Data for this exercise:
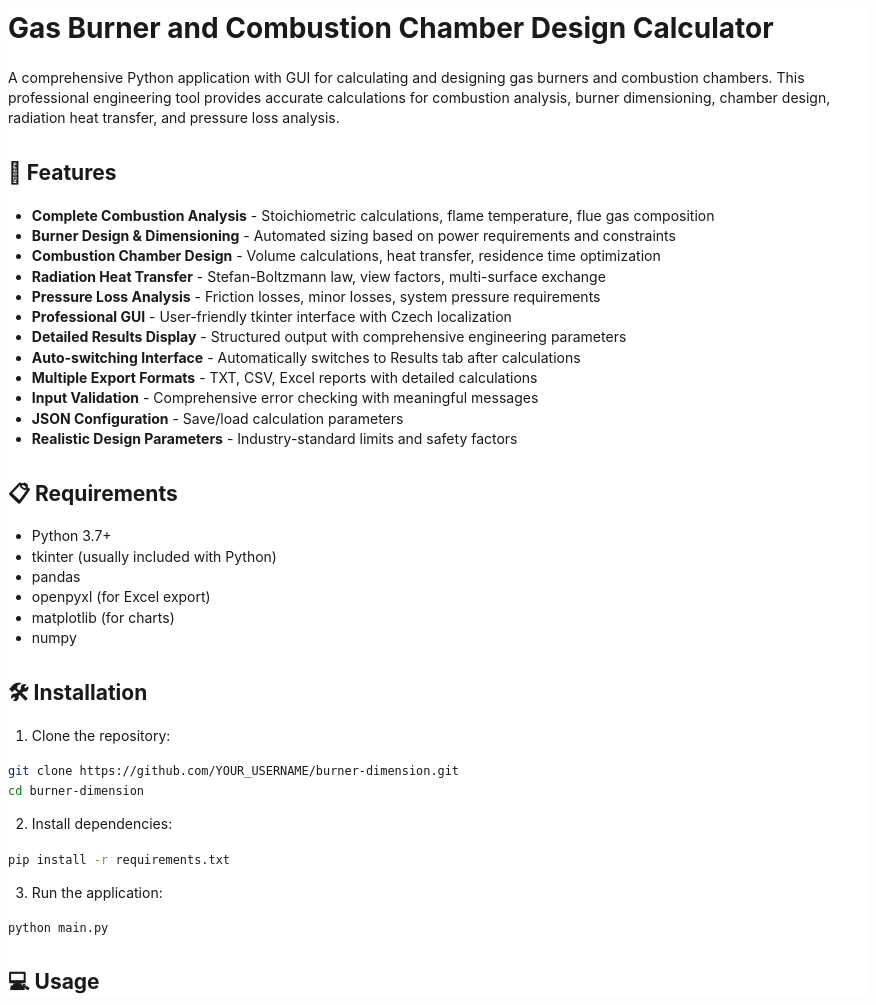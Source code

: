 # Gas Burner and Combustion Chamber Design Calculator

A comprehensive Python application with GUI for calculating and designing gas burners and combustion chambers. This professional engineering tool provides accurate calculations for combustion analysis, burner dimensioning, chamber design, radiation heat transfer, and pressure loss analysis.

## 🚀 Features

- **Complete Combustion Analysis** - Stoichiometric calculations, flame temperature, flue gas composition
- **Burner Design & Dimensioning** - Automated sizing based on power requirements and constraints  
- **Combustion Chamber Design** - Volume calculations, heat transfer, residence time optimization
- **Radiation Heat Transfer** - Stefan-Boltzmann law, view factors, multi-surface exchange
- **Pressure Loss Analysis** - Friction losses, minor losses, system pressure requirements
- **Professional GUI** - User-friendly tkinter interface with Czech localization
- **Detailed Results Display** - Structured output with comprehensive engineering parameters
- **Auto-switching Interface** - Automatically switches to Results tab after calculations
- **Multiple Export Formats** - TXT, CSV, Excel reports with detailed calculations
- **Input Validation** - Comprehensive error checking with meaningful messages
- **JSON Configuration** - Save/load calculation parameters
- **Realistic Design Parameters** - Industry-standard limits and safety factors

## 📋 Requirements

- Python 3.7+
- tkinter (usually included with Python)
- pandas
- openpyxl (for Excel export)
- matplotlib (for charts)
- numpy

## 🛠️ Installation

1. Clone the repository:
```bash
git clone https://github.com/YOUR_USERNAME/burner-dimension.git
cd burner-dimension
```

2. Install dependencies:
```bash
pip install -r requirements.txt
```

3. Run the application:
```bash
python main.py
```

## 💻 Usage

The task:
Please return all lines above in which the string "Excel" is found.

Task answer:
- **Multiple Export Formats** - TXT, CSV, Excel reports with detailed calculations
- openpyxl (for Excel export)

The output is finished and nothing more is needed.